Mwanga totaled only 12 goals in his first two seasons. After nine goalless appearances into the 2012 campaign, he was traded to Portland.

McInerney, who was 17 when he was drafted, struggled for playing time his first two seasons. But after John Hackworth took over for Peter Nowak in 2012, McInerney got playing time and looked as if he could be developing into a star striker.

At the halfway point in 2013, McInerney was on a goal-scoring tear that earned him his first call-up to the U.S. senior national team.

McInerney made the final, 23-man roster for the 2013 Gold Cup. although he did not make an appearance to earn his first USA cap.

Still, it should have been a confidence-building experience. The opposite happened.

McInerney came back to the Union and went on an epic goalless streak. He lost the favor of Hackworth to veteran forward Conor Casey.

Goals in the last two games brought hope that "Jack Mack" would bounce back in 2014. He scored in the season opener at Portland but then went goalless for three matches.

On April 4, Hackworth gave up on the 21-year-old McInerney and traded him for Wenger, who scored in his first match with the Union, but not in the four games since.

At least Mwanga and McInerney were good enough to get chances to fail.

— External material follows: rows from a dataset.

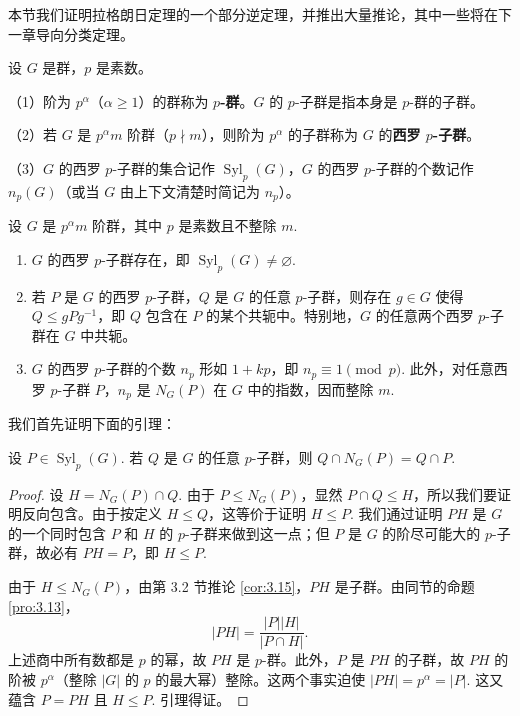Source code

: 本节我们证明拉格朗日定理的一个部分逆定理，并推出大量推论，其中一些将在下一章导向分类定理。

\begin{definition}
设 \(G\) 是群，\(p\) 是素数。

（1）阶为 \(p^\alpha\)（\(\alpha \geq 1\)）的群称为 \textbf{\(p\)-群}。\(G\) 的 \(p\)-子群是指本身是 \(p\)-群的子群。

（2）若 \(G\) 是 \(p^\alpha m\) 阶群（\(p \nmid m\)），则阶为 \(p^\alpha\) 的子群称为 \(G\) 的\textbf{西罗 \(p\)-子群}。

（3）\(G\) 的西罗 \(p\)-子群的集合记作 \(\operatorname{Syl}_p(G)\)，\(G\) 的西罗 \(p\)-子群的个数记作 \(n_p(G)\)（或当 \(G\) 由上下文清楚时简记为 \(n_p\)）。
\end{definition}

\begin{theorem}[西罗定理]\label{thm:4.18}
设 \(G\) 是 \(p^\alpha m\) 阶群，其中 \(p\) 是素数且不整除 \(m\).

\begin{enumerate}[label=(\arabic*)]
\item \(G\) 的西罗 \(p\)-子群存在，即 \(\operatorname{Syl}_p(G) \neq \varnothing\).

\item 若 \(P\) 是 \(G\) 的西罗 \(p\)-子群，\(Q\) 是 \(G\) 的任意 \(p\)-子群，则存在 \(g \in G\) 使得 \(Q \leq gPg^{-1}\)，即 \(Q\) 包含在 \(P\) 的某个共轭中。特别地，\(G\) 的任意两个西罗 \(p\)-子群在 \(G\) 中共轭。

\item \(G\) 的西罗 \(p\)-子群的个数 \(n_p\) 形如 \(1 + kp\)，即 \(n_p \equiv 1 \pmod{p}\). 此外，对任意西罗 \(p\)-子群 \(P\)，\(n_p\) 是 \(N_G(P)\) 在 \(G\) 中的指数，因而整除 \(m\).
\end{enumerate}
\end{theorem}

我们首先证明下面的引理：

\begin{lemma}\label{lem:4.19}
设 \(P \in \operatorname{Syl}_p(G)\). 若 \(Q\) 是 \(G\) 的任意 \(p\)-子群，则 \(Q \cap N_G(P) = Q \cap P\).
\end{lemma}

\begin{proof}
设 \(H = N_G(P) \cap Q\). 由于 \(P \leq N_G(P)\)，显然 \(P \cap Q \leq H\)，所以我们要证明反向包含。由于按定义 \(H \leq Q\)，这等价于证明 \(H \leq P\). 我们通过证明 \(PH\) 是 \(G\) 的一个同时包含 \(P\) 和 \(H\) 的 \(p\)-子群来做到这一点；但 \(P\) 是 \(G\) 的阶尽可能大的 \(p\)-子群，故必有 \(PH = P\)，即 \(H \leq P\).

由于 \(H \leq N_G(P)\)，由第 3.2 节推论 \ref{cor:3.15}，\(PH\) 是子群。由同节的命题 \ref{pro:3.13}，
\[
|PH| = \frac{|P||H|}{|P \cap H|}.
\]
上述商中所有数都是 \(p\) 的幂，故 \(PH\) 是 \(p\)-群。此外，\(P\) 是 \(PH\) 的子群，故 \(PH\) 的阶被 \(p^\alpha\)（整除 \(|G|\) 的 \(p\) 的最大幂）整除。这两个事实迫使 \(|PH| = p^\alpha = |P|\). 这又蕴含 \(P = PH\) 且 \(H \leq P\). 引理得证。
\end{proof}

Forward Chandler Hoffman, the 13th overall pick in 2012, made only seven appearances for the Union before being traded to the Los Angeles Galaxy after one season.

Unable to develop its own, the Union has gone to the hope chest for aging strikers such as Carlos Ruiz, Alejandro Moreno and Leonard Pajoy - all of whom had left their best goal-scoring in the past.

The Union's quest for a goal scorer goes on, and, until it ends, there won't be a lot of wins, just the usual - losses and a bunch of draws.